Plain-text document sources
○ ○ ○ ○

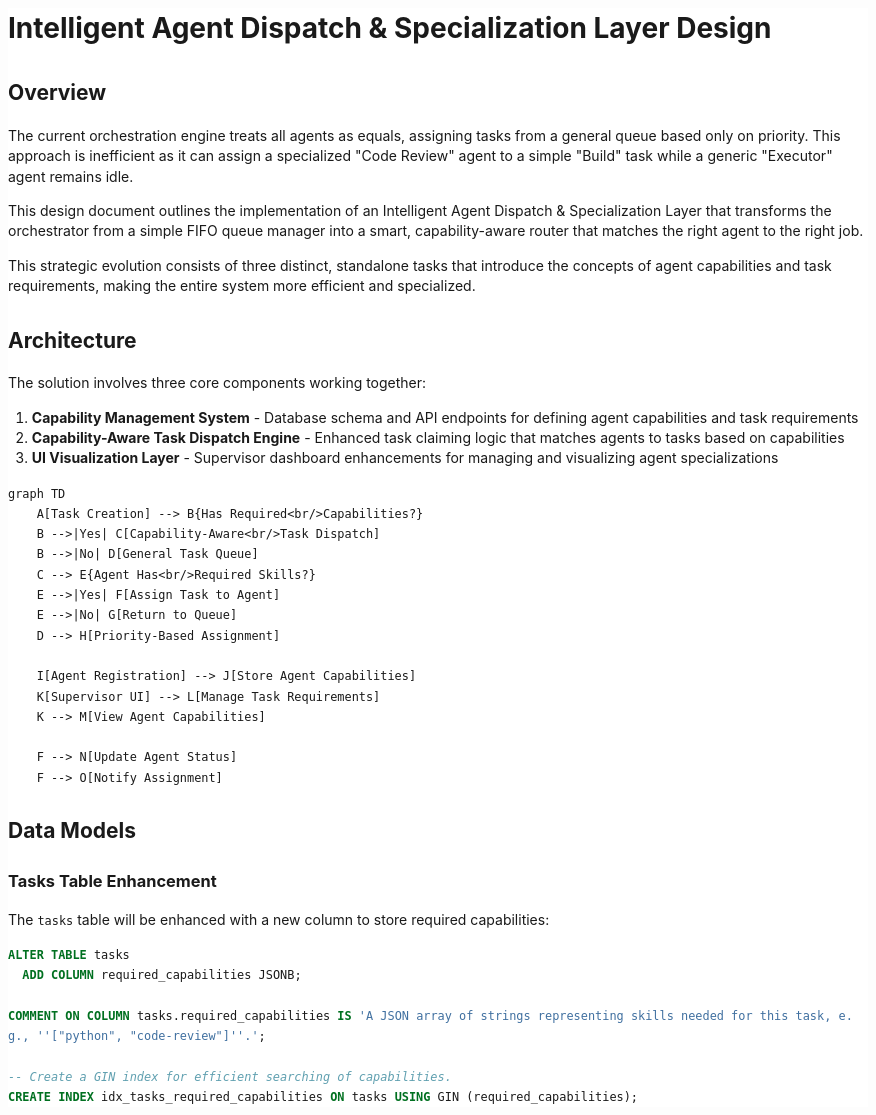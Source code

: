 # Intelligent Agent Dispatch & Specialization Layer Design

## Overview

The current orchestration engine treats all agents as equals, assigning tasks from a general queue based only on priority. This approach is inefficient as it can assign a specialized "Code Review" agent to a simple "Build" task while a generic "Executor" agent remains idle. 

This design document outlines the implementation of an Intelligent Agent Dispatch & Specialization Layer that transforms the orchestrator from a simple FIFO queue manager into a smart, capability-aware router that matches the right agent to the right job.

This strategic evolution consists of three distinct, standalone tasks that introduce the concepts of agent capabilities and task requirements, making the entire system more efficient and specialized.

## Architecture

The solution involves three core components working together:

1. **Capability Management System** - Database schema and API endpoints for defining agent capabilities and task requirements
2. **Capability-Aware Task Dispatch Engine** - Enhanced task claiming logic that matches agents to tasks based on capabilities
3. **UI Visualization Layer** - Supervisor dashboard enhancements for managing and visualizing agent specializations

```mermaid
graph TD
    A[Task Creation] --> B{Has Required<br/>Capabilities?}
    B -->|Yes| C[Capability-Aware<br/>Task Dispatch]
    B -->|No| D[General Task Queue]
    C --> E{Agent Has<br/>Required Skills?}
    E -->|Yes| F[Assign Task to Agent]
    E -->|No| G[Return to Queue]
    D --> H[Priority-Based Assignment]
    
    I[Agent Registration] --> J[Store Agent Capabilities]
    K[Supervisor UI] --> L[Manage Task Requirements]
    K --> M[View Agent Capabilities]
    
    F --> N[Update Agent Status]
    F --> O[Notify Assignment]
```

## Data Models

### Tasks Table Enhancement

The `tasks` table will be enhanced with a new column to store required capabilities:

```sql
ALTER TABLE tasks
  ADD COLUMN required_capabilities JSONB;

COMMENT ON COLUMN tasks.required_capabilities IS 'A JSON array of strings representing skills needed for this task, e.g., ''["python", "code-review"]''.';

-- Create a GIN index for efficient searching of capabilities.
CREATE INDEX idx_tasks_required_capabilities ON tasks USING GIN (required_capabilities);
```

○ ○ ○ ○

Reproduce each line of the records in which the string "that" appears.

This design document outlines the implementation of an Intelligent Agent Dispatch & Specialization Layer that transforms the orchestrator from a simple FIFO queue manager into a smart, capability-aware router that matches the right agent to the right job.
This strategic evolution consists of three distinct, standalone tasks that introduce the concepts of agent capabilities and task requirements, making the entire system more efficient and specialized.
2. **Capability-Aware Task Dispatch Engine** - Enhanced task claiming logic that matches agents to tasks based on capabilities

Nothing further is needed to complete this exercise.